Your task —
Everything from the first line of the entries through the line containing "Esta é uma apresentação" is to be retyped exactly, and nothing beyond it.

Records for processing —

==================================================

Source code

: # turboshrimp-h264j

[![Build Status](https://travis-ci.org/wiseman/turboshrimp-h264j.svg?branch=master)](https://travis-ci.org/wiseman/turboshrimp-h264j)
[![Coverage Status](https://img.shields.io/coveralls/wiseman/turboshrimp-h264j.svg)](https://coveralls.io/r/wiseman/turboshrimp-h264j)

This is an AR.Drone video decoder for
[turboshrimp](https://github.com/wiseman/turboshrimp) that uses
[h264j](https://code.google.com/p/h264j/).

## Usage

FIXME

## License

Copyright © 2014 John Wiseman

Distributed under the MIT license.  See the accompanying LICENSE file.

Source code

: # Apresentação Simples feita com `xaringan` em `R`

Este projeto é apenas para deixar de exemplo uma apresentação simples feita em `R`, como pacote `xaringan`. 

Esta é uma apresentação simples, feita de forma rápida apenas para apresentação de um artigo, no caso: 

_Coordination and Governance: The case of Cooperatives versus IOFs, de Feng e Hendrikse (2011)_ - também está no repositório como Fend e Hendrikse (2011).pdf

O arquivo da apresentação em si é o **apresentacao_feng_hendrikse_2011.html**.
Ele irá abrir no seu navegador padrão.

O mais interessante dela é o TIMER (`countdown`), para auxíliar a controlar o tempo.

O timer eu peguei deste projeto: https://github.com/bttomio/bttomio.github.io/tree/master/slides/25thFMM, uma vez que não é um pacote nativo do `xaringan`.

==================================================

Answer for this exercise —
Source code

: # turboshrimp-h264j

[![Build Status](https://travis-ci.org/wiseman/turboshrimp-h264j.svg?branch=master)](https://travis-ci.org/wiseman/turboshrimp-h264j)
[![Coverage Status](https://img.shields.io/coveralls/wiseman/turboshrimp-h264j.svg)](https://coveralls.io/r/wiseman/turboshrimp-h264j)

This is an AR.Drone video decoder for
[turboshrimp](https://github.com/wiseman/turboshrimp) that uses
[h264j](https://code.google.com/p/h264j/).

## Usage

FIXME

## License

Copyright © 2014 John Wiseman

Distributed under the MIT license.  See the accompanying LICENSE file.

Source code

: # Apresentação Simples feita com `xaringan` em `R`

Este projeto é apenas para deixar de exemplo uma apresentação simples feita em `R`, como pacote `xaringan`. 

Esta é uma apresentação simples, feita de forma rápida apenas para apresentação de um artigo, no caso: 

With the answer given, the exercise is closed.